__What you will do__: Only the lines from the start of the data through the one containing "bis zu 0.0003x32." belong in your answer; return them exactly.

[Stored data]
========================================
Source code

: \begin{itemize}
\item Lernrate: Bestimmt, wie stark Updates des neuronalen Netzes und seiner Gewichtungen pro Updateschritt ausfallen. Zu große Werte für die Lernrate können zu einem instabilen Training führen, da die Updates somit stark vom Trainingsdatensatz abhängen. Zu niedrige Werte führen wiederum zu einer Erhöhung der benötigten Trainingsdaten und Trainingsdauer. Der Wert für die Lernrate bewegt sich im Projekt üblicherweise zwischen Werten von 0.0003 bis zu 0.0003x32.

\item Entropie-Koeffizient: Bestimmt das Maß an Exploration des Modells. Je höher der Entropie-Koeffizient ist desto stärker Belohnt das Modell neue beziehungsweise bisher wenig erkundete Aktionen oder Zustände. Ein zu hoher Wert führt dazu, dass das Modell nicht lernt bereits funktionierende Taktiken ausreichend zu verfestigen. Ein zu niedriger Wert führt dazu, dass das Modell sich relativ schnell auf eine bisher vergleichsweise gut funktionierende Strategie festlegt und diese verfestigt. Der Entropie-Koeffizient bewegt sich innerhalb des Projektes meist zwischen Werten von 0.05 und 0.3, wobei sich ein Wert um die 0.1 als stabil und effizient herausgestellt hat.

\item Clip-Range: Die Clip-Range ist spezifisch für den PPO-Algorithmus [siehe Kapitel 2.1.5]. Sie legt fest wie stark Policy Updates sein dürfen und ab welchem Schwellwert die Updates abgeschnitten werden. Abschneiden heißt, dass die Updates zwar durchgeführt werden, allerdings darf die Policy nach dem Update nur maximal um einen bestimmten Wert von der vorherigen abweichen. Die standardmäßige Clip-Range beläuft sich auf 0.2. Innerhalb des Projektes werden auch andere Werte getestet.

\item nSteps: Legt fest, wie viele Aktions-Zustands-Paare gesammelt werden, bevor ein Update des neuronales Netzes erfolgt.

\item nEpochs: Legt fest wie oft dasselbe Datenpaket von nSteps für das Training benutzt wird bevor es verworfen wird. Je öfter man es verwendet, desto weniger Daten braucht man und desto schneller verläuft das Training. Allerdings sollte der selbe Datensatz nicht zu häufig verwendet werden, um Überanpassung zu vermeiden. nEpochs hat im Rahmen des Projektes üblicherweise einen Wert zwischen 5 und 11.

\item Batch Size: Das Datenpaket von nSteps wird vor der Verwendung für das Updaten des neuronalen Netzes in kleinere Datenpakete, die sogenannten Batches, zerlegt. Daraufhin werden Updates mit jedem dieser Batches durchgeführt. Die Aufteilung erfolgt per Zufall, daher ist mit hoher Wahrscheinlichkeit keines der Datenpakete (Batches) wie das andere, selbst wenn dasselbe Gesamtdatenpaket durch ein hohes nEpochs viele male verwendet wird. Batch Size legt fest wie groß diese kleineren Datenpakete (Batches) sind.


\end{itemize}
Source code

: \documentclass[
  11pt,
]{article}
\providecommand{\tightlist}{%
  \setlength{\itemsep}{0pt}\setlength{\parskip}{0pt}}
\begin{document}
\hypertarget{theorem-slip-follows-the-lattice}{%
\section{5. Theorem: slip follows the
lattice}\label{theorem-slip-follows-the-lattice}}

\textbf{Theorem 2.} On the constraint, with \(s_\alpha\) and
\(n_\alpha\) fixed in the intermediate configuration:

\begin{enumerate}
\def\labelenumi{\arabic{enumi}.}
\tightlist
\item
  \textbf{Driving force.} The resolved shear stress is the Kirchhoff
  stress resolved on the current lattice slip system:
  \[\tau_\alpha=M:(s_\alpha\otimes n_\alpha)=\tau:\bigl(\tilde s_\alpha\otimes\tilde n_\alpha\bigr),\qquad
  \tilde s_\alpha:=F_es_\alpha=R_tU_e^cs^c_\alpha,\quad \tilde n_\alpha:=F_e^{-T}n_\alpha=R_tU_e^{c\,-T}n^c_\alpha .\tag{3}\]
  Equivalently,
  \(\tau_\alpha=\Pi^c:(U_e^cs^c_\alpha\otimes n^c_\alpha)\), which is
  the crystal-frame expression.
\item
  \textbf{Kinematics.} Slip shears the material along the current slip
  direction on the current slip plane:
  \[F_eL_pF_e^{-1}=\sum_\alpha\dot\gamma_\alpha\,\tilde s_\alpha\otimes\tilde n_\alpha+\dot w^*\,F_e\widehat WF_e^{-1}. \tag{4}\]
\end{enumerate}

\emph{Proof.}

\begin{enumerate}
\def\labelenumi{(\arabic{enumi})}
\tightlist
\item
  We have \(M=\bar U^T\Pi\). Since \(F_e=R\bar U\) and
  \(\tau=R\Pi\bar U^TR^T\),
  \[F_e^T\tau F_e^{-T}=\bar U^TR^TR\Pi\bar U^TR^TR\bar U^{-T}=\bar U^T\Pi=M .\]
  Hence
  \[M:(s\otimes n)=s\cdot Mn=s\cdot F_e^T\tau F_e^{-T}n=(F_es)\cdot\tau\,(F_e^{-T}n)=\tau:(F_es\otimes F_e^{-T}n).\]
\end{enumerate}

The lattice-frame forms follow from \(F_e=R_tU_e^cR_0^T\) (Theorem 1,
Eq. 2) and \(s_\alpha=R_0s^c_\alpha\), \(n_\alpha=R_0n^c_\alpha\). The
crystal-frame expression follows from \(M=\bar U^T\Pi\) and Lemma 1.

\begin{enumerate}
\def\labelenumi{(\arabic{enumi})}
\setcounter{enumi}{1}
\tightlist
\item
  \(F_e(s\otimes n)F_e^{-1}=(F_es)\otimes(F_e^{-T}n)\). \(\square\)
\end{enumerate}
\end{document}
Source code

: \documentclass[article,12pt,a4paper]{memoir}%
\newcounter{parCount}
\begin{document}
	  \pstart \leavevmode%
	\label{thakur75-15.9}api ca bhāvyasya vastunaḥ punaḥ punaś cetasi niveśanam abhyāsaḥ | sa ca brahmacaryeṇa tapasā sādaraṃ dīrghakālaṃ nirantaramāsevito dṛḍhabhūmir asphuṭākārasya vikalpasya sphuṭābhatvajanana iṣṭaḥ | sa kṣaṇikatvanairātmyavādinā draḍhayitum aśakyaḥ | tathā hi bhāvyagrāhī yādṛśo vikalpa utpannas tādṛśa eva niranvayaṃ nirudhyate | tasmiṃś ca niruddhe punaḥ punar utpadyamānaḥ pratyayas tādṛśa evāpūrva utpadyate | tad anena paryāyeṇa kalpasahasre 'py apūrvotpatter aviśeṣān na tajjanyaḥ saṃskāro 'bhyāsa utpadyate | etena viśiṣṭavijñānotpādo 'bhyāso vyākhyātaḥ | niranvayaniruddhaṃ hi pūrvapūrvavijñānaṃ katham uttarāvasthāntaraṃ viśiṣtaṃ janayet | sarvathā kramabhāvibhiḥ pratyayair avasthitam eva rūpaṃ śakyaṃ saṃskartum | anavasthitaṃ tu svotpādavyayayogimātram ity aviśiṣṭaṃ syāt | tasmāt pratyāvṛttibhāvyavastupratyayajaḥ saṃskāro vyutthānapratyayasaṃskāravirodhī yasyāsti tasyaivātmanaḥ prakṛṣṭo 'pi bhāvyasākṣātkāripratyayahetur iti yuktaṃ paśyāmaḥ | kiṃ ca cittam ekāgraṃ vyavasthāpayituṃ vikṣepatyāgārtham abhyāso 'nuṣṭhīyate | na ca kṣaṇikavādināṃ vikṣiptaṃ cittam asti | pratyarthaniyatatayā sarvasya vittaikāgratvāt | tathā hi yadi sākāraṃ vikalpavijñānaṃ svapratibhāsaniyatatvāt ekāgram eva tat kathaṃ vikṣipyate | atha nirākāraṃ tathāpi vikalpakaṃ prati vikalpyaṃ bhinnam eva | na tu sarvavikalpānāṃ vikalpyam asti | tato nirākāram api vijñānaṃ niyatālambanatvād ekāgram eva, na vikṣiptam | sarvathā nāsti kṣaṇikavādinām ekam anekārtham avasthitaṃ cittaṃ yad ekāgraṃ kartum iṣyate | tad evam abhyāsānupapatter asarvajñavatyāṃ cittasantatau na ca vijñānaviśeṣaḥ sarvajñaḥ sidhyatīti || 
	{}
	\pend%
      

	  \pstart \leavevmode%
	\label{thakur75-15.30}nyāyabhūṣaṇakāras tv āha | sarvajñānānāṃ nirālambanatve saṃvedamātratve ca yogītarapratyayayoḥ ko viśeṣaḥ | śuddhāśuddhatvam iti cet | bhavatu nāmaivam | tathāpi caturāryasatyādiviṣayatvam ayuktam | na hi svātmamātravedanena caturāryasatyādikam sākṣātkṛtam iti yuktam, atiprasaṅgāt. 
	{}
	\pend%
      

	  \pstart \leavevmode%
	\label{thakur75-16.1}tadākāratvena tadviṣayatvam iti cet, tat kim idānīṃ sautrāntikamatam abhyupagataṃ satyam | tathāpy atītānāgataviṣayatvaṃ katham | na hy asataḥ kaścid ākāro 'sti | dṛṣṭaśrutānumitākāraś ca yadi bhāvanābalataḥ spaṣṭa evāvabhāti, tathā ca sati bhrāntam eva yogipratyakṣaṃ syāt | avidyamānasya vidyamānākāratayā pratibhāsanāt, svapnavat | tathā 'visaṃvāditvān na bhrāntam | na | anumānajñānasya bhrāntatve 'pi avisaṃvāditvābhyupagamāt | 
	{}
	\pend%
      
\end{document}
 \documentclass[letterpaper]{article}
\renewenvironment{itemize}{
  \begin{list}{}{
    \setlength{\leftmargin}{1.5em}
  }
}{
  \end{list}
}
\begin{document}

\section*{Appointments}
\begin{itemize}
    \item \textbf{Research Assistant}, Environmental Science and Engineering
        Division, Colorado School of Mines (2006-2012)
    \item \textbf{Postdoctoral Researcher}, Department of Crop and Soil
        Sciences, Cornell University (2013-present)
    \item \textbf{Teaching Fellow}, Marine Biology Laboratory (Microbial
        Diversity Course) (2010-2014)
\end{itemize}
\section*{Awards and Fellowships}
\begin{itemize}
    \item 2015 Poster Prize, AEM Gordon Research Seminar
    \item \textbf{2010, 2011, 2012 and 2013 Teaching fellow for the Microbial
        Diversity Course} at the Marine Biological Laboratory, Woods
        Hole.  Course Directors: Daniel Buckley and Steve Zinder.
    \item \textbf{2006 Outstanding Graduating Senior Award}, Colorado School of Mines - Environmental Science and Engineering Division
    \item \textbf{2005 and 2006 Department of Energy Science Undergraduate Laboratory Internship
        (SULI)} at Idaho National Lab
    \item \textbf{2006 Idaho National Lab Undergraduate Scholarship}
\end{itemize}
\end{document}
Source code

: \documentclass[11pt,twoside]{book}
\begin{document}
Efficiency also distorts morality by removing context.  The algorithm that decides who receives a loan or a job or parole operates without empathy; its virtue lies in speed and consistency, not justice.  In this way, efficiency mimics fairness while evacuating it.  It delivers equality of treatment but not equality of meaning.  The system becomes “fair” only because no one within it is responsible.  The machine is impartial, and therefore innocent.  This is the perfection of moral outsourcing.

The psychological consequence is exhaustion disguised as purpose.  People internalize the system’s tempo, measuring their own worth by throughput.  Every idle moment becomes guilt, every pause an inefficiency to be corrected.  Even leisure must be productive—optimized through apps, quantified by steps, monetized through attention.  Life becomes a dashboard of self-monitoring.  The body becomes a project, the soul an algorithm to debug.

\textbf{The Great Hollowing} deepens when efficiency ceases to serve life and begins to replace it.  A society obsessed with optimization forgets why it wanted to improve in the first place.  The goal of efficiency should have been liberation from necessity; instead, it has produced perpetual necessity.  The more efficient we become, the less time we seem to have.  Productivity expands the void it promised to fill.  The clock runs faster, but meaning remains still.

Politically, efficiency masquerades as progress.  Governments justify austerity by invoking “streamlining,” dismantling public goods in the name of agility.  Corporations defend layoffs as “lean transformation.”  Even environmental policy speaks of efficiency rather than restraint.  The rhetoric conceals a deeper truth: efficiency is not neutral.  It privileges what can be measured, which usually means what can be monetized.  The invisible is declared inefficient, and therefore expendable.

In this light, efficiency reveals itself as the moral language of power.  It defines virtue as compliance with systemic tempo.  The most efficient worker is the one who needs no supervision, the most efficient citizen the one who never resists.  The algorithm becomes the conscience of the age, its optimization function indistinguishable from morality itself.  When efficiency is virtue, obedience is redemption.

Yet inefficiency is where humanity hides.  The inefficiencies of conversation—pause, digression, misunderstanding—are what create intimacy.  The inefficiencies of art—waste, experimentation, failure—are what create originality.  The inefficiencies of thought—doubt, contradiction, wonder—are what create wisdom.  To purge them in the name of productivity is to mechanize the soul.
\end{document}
========================================
__Answer to this task__:
Source code

: \begin{itemize}
\item Lernrate: Bestimmt, wie stark Updates des neuronalen Netzes und seiner Gewichtungen pro Updateschritt ausfallen. Zu große Werte für die Lernrate können zu einem instabilen Training führen, da die Updates somit stark vom Trainingsdatensatz abhängen. Zu niedrige Werte führen wiederum zu einer Erhöhung der benötigten Trainingsdaten und Trainingsdauer. Der Wert für die Lernrate bewegt sich im Projekt üblicherweise zwischen Werten von 0.0003 bis zu 0.0003x32.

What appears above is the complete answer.